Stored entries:
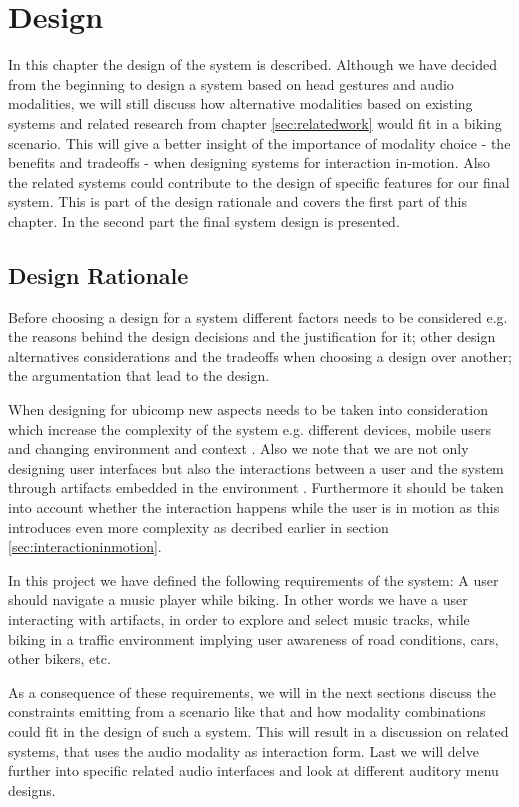 \chapter{Design}
\label{sec:design}
In this chapter the design of the system is described. Although we have decided from the beginning to design a system based on head gestures and audio modalities, we will still discuss how alternative modalities based on existing systems and related research from chapter \ref{sec:relatedwork} would fit in a biking scenario. This will give a better insight of the importance of modality choice - the benefits and tradeoffs - when designing systems for interaction in-motion. Also the related systems could contribute to the design of specific features for our final system. This is part of the design rationale and covers the first part of this chapter. In the second part the final system design is presented.


\section{Design Rationale}
Before choosing a design for a system different factors needs to be considered e.g. the reasons behind the design decisions and the justification for it; other design alternatives considerations and the tradeoffs when choosing a design over another; the argumentation that lead to the design.

When designing for ubicomp new aspects needs to be taken into consideration which increase the complexity of the system e.g. different devices, mobile users and changing environment and context \cite{barfield_fundamentals_2000}. Also we note that we are not only designing user interfaces but also the interactions between a user and the system through artifacts embedded in the environment \cite{beaudouin-lafon_designing_2004}. Furthermore it should be taken into account whether the interaction happens while the user is in motion as this introduces even more complexity as decribed earlier in section \ref{sec:interactioninmotion}.

In this project we have defined the following requirements of the system: A user should navigate a music player while biking. In other words we have a user interacting with artifacts, in order to explore and select music tracks, while biking in a traffic environment implying user awareness of road conditions, cars, other bikers, etc.

As a consequence of these requirements, we will in the next sections discuss the constraints emitting from a scenario like that and how modality combinations could fit in the design of such a system. This will result in a discussion on related systems, that uses the audio modality as interaction form. Last we will delve further into specific related audio interfaces and look at different auditory menu designs.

Task details >> The entries above should be retyped word for word, with all pictures omitted.

Solution for this exercise >>
 \chapter{Design}
\label{sec:design}
In this chapter the design of the system is described. Although we have decided from the beginning to design a system based on head gestures and audio modalities, we will still discuss how alternative modalities based on existing systems and related research from chapter \ref{sec:relatedwork} would fit in a biking scenario. This will give a better insight of the importance of modality choice - the benefits and tradeoffs - when designing systems for interaction in-motion. Also the related systems could contribute to the design of specific features for our final system. This is part of the design rationale and covers the first part of this chapter. In the second part the final system design is presented.


\section{Design Rationale}
Before choosing a design for a system different factors needs to be considered e.g. the reasons behind the design decisions and the justification for it; other design alternatives considerations and the tradeoffs when choosing a design over another; the argumentation that lead to the design.

When designing for ubicomp new aspects needs to be taken into consideration which increase the complexity of the system e.g. different devices, mobile users and changing environment and context \cite{barfield_fundamentals_2000}. Also we note that we are not only designing user interfaces but also the interactions between a user and the system through artifacts embedded in the environment \cite{beaudouin-lafon_designing_2004}. Furthermore it should be taken into account whether the interaction happens while the user is in motion as this introduces even more complexity as decribed earlier in section \ref{sec:interactioninmotion}.

In this project we have defined the following requirements of the system: A user should navigate a music player while biking. In other words we have a user interacting with artifacts, in order to explore and select music tracks, while biking in a traffic environment implying user awareness of road conditions, cars, other bikers, etc.

As a consequence of these requirements, we will in the next sections discuss the constraints emitting from a scenario like that and how modality combinations could fit in the design of such a system. This will result in a discussion on related systems, that uses the audio modality as interaction form. Last we will delve further into specific related audio interfaces and look at different auditory menu designs.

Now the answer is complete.